Does this four-step process sound easy? No! It’s not. It may not in fact be worth it for most small business clients to pay a professional to scoop up the remaining piddly amounts in the PPP covered period — in which case, consider just using Steps One and Two: the amounts in the bookend periods, or even better, just the amount from the final quarter (because that way they don’t have to pay you to manually prepare a 4Q Form 941, either).
But reviewing this approach before going in and working on all the client ERC and PPP calculations should help a great deal in identifying where the bulk of the payroll dollars are that will qualify for the ERC program, and will allow you to make intelligent decisions about which periods to mine for this type of financial relief for your small business clients.
Resources
For a wonderful in-depth explanation of the Employee Retention Tax Credit, please see Tony Nitti’s two-part Forbes article:
– Breaking Down Changes To The Employee Retention Tax Credit In The New Covid Relief Bill, Part 1
– Breaking Down The Changes To The Employee Retention Credit In The New COVID Relief Bill, Part 2
– Part 2 also links to an earlier article of his that goes through the details of calculating the ERC according to the 2020 rules.

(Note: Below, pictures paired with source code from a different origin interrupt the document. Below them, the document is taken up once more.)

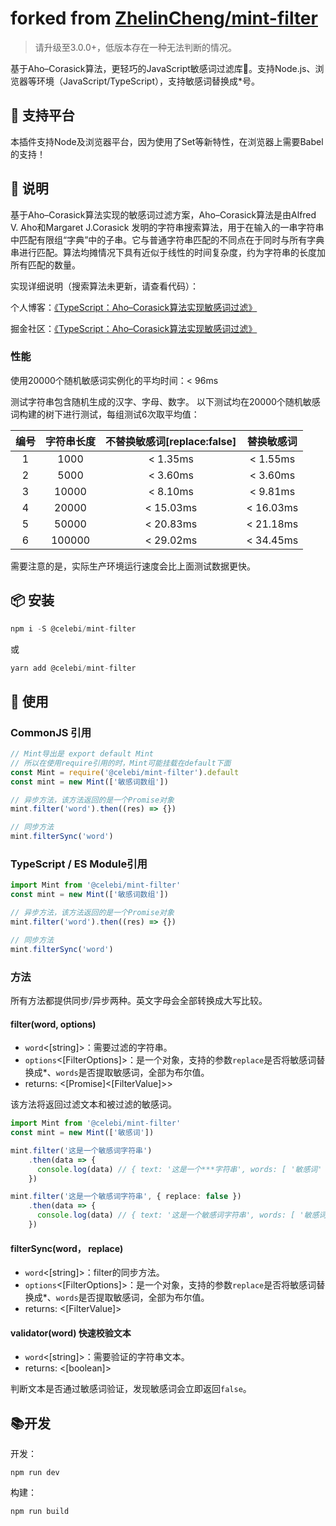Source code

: # forked from [ZhelinCheng/mint-filter](https://github.com/ZhelinCheng/mint-filter)

> 请升级至3.0.0+，低版本存在一种无法判断的情况。

基于Aho–Corasick算法，更轻巧的JavaScript敏感词过滤库🚀。支持Node.js、浏览器等环境（JavaScript/TypeScript），支持敏感词替换成*号。

## 💪 支持平台

本插件支持Node及浏览器平台，因为使用了Set等新特性，在浏览器上需要Babel的支持！

## 🎇 说明

基于Aho–Corasick算法实现的敏感词过滤方案，Aho–Corasick算法是由Alfred V. Aho和Margaret J.Corasick 发明的字符串搜索算法，用于在输入的一串字符串中匹配有限组“字典”中的子串。它与普通字符串匹配的不同点在于同时与所有字典串进行匹配。算法均摊情况下具有近似于线性的时间复杂度，约为字符串的长度加所有匹配的数量。

实现详细说明（搜索算法未更新，请查看代码）：

个人博客：[《TypeScript：Aho–Corasick算法实现敏感词过滤》](https://zhelin.me/post/47627553bd09576fbdeafc11dc93bfbf/)

掘金社区：[《TypeScript：Aho–Corasick算法实现敏感词过滤》](https://juejin.im/post/5cfa6bb6f265da1b8a4f0ed8)

### 性能

使用20000个随机敏感词实例化的平均时间：< 96ms

测试字符串包含随机生成的汉字、字母、数字。
以下测试均在20000个随机敏感词构建的树下进行测试，每组测试6次取平均值：

| 编号         | 字符串长度        |  不替换敏感词[replace:false]  | 替换敏感词 |
| :--------:   | :-----:          | :----:        | :----:    |
| 1            | 1000             |   < 1.35ms     | < 1.55ms   |
| 2            | 5000             |   < 3.60ms     | < 3.60ms   |
| 3            | 10000            |   < 8.10ms     | < 9.81ms   |
| 4            | 20000            |   < 15.03ms    | < 16.03ms  |
| 5            | 50000            |   < 20.83ms    | < 21.18ms  |
| 6            | 100000           |   < 29.02ms    | < 34.45ms  |

需要注意的是，实际生产环境运行速度会比上面测试数据更快。

## 📦 安装

```javascript
npm i -S @celebi/mint-filter
```

或

```javascript
yarn add @celebi/mint-filter
```

## 🎉 使用

### CommonJS 引用

```javascript
// Mint导出是 export default Mint
// 所以在使用require引用的时，Mint可能挂载在default下面
const Mint = require('@celebi/mint-filter').default
const mint = new Mint(['敏感词数组'])

// 异步方法，该方法返回的是一个Promise对象
mint.filter('word').then((res) => {})

// 同步方法
mint.filterSync('word')
```

### TypeScript / ES Module引用

```typescript
import Mint from '@celebi/mint-filter'
const mint = new Mint(['敏感词数组'])

// 异步方法，该方法返回的是一个Promise对象
mint.filter('word').then((res) => {})

// 同步方法
mint.filterSync('word')
```

### 方法

所有方法都提供同步/异步两种。英文字母会全部转换成大写比较。

#### filter(word, options)

- `word`<[string]>：需要过滤的字符串。
- `options`<[FilterOptions]>：是一个对象，支持的参数`replace`是否将敏感词替换成*、`words`是否提取敏感词，全部为布尔值。
- returns: <[Promise]<[FilterValue]>>

该方法将返回过滤文本和被过滤的敏感词。

```typescript
import Mint from '@celebi/mint-filter'
const mint = new Mint(['敏感词'])

mint.filter('这是一个敏感词字符串')
    .then(data => {
      console.log(data) // { text: '这是一个***字符串', words: [ '敏感词' ], pass: false }
    })

mint.filter('这是一个敏感词字符串', { replace: false })
    .then(data => {
      console.log(data) // { text: '这是一个敏感词字符串', words: [ '敏感词' ], pass: false }
    })
```

#### filterSync(word， replace)

- `word`<[string]>：filter的同步方法。
- `options`<[FilterOptions]>：是一个对象，支持的参数`replace`是否将敏感词替换成*、`words`是否提取敏感词，全部为布尔值。
- returns: <[FilterValue]>

#### validator(word) 快速校验文本

- `word`<[string]>：需要验证的字符串文本。
- returns: <[boolean]>

判断文本是否通过敏感词验证，发现敏感词会立即返回`false`。

## 📚开发

开发：

```shell
npm run dev
```

构建：

```shell
npm run build
```
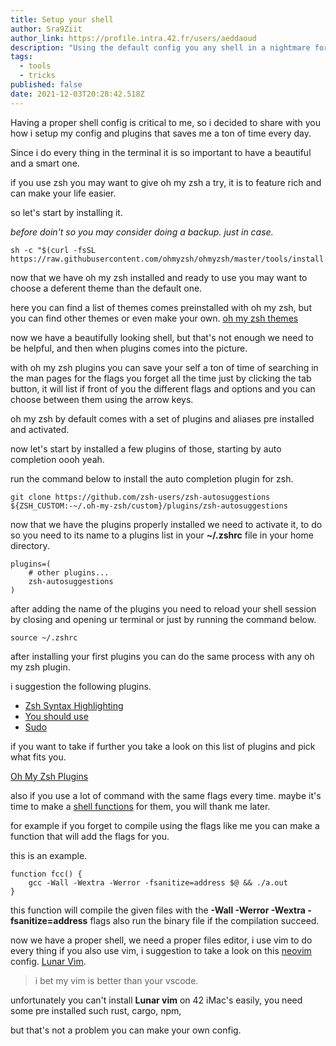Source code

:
 ```yaml
---
title: Setup your shell
author: Sra9Ziit
author_link: https://profile.intra.42.fr/users/aeddaoud
description: "Using the default config you any shell in a nightmare for me, "
tags:
  - tools
  - tricks
published: false
date: 2021-12-03T20:28:42.518Z
---
```

Having a proper shell config is critical to me, so i decided to share with you how i setup my config and plugins that saves me a ton of time every day.

Since i do every thing in the terminal it is so important to have a beautiful and a smart one.

if you use zsh you may want to give oh my zsh a try, it is to feature rich and can make your life easier.

so let's start by installing it.

*before doin't so you may consider doing a backup. just in case.*

```shell
sh -c "$(curl -fsSL https://raw.githubusercontent.com/ohmyzsh/ohmyzsh/master/tools/install.sh)"
```

now that we have oh my zsh installed and ready to use you may want to choose a deferent theme than the default one.

here you can find a list of themes comes preinstalled with oh my zsh, but you can find other themes or even make your own. [oh my zsh themes](https://github.com/ohmyzsh/ohmyzsh/tree/master/themes)

now we have a beautifully looking shell, but that's not enough we need to be helpful, and then when plugins comes into the picture.

with oh my zsh plugins you can save your self a ton of time of searching in the man pages for the flags you forget all the time just by clicking the tab button, it will list if front of you the different flags and options and you can choose between them using the arrow keys.

oh my zsh by default comes with a set of plugins and aliases pre installed and activated.

now let's start by installed a few plugins of those, starting by auto completion oooh yeah.

run the command below to install the auto completion plugin for zsh.

```shell
git clone https://github.com/zsh-users/zsh-autosuggestions ${ZSH_CUSTOM:-~/.oh-my-zsh/custom}/plugins/zsh-autosuggestions
```

now that we have the plugins properly installed we need to activate it, to do so you need to its name to a plugins list in your **~/.zshrc** file in your home directory.

```shell
plugins=( 
    # other plugins...
    zsh-autosuggestions
)
```

after adding the name of the plugins you need to reload your shell session by closing and opening ur terminal or just by running the command below.

```shell
source ~/.zshrc
```

after installing your first plugins you can do the same process with any oh my zsh plugin.

i suggestion the following plugins.

* [Zsh Syntax Highlighting](https://github.com/zsh-users/zsh-syntax-highlighting)
* [You should use](https://github.com/MichaelAquilina/zsh-you-should-use)
* [Sudo](https://github.com/ohmyzsh/ohmyzsh/tree/master/plugins/sudo)

if you want to take if further you take a look on this list of plugins and pick what fits you.

[Oh My Zsh Plugins](https://github.com/ohmyzsh/ohmyzsh/tree/master/plugins/)

also if you use a lot of command with the same flags every time. maybe it's time to make a [shell functions](https://www.gnu.org/software/bash/manual/html_node/Shell-Functions.html) for them, you will thank me later.

for example if you forget to compile using the flags like me you can make a function that will add the flags for you.

this is an example.

```shell
function fcc() {
	gcc -Wall -Wextra -Werror -fsanitize=address $@ && ./a.out
}
```

this function will compile the given files with the **\-Wall -Werror -Wextra -fsanitize=address** flags also run the binary file if the compilation succeed.

now we have a proper shell, we need a proper files editor, i use vim to do every thing if you also use vim, i suggestion to take a look on this [neovim](https://github.com/neovim/neovim) config. [Lunar Vim](https://github.com/LunarVim/LunarVim).

> i bet my vim is better than your vscode.

unfortunately you can't install **Lunar vim** on 42 iMac's easily, you need some pre installed such rust, cargo, npm,

but that's not a problem you can make your own config.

KBKG is offering a free one-hour webinar on March 17:
– Employee Retention Tax Credits: Qualifications, Benefits & Refunds (kbkg.com)
–This is the same firm that offers the free 2021 ERC estimator calculator.
The three paid courses I’ve taken so far that were the most valuable were:
– Tom Gorczynski‘s Employee Retention Credit Update, which included an Excel Calculation Template.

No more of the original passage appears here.